Would you please output the lines from the one holding "data/cdf0371_24_4_0.jpg 0" to the end of the entries, exactly and with no others?

---------- DATA TO PROCESS

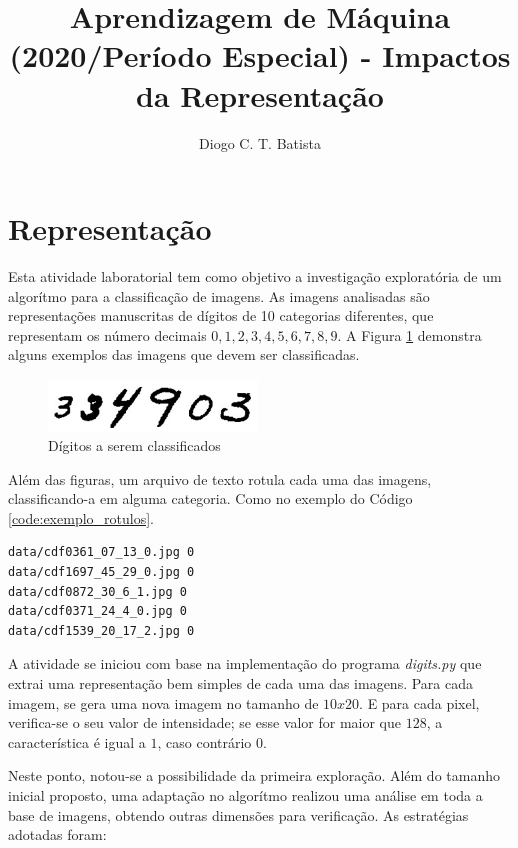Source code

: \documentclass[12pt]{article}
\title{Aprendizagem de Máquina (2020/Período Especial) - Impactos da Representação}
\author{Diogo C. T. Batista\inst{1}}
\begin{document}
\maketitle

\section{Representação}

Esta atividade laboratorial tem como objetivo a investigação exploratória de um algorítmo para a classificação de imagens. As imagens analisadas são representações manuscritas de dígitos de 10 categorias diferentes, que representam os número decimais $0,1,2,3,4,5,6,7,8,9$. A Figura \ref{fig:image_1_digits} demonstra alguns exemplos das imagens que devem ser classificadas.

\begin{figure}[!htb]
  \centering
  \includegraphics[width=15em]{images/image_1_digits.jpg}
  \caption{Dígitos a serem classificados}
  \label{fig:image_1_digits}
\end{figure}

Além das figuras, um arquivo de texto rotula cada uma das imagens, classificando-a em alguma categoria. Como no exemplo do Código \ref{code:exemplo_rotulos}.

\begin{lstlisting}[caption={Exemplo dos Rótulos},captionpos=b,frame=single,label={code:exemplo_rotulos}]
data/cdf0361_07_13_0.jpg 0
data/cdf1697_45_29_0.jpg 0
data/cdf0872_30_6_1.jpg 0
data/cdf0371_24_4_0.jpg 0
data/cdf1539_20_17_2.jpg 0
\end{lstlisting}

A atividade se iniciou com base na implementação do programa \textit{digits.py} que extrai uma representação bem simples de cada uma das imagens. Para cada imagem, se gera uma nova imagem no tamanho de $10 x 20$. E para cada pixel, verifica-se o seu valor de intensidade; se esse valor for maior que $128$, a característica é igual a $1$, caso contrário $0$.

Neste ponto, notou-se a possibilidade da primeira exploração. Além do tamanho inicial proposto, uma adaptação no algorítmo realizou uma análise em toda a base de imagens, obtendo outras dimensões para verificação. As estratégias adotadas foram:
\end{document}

--------------------

__TASK RESULT__.
data/cdf0371_24_4_0.jpg 0
data/cdf1539_20_17_2.jpg 0
\end{lstlisting}

A atividade se iniciou com base na implementação do programa \textit{digits.py} que extrai uma representação bem simples de cada uma das imagens. Para cada imagem, se gera uma nova imagem no tamanho de $10 x 20$. E para cada pixel, verifica-se o seu valor de intensidade; se esse valor for maior que $128$, a característica é igual a $1$, caso contrário $0$.

Neste ponto, notou-se a possibilidade da primeira exploração. Além do tamanho inicial proposto, uma adaptação no algorítmo realizou uma análise em toda a base de imagens, obtendo outras dimensões para verificação. As estratégias adotadas foram:
\end{document}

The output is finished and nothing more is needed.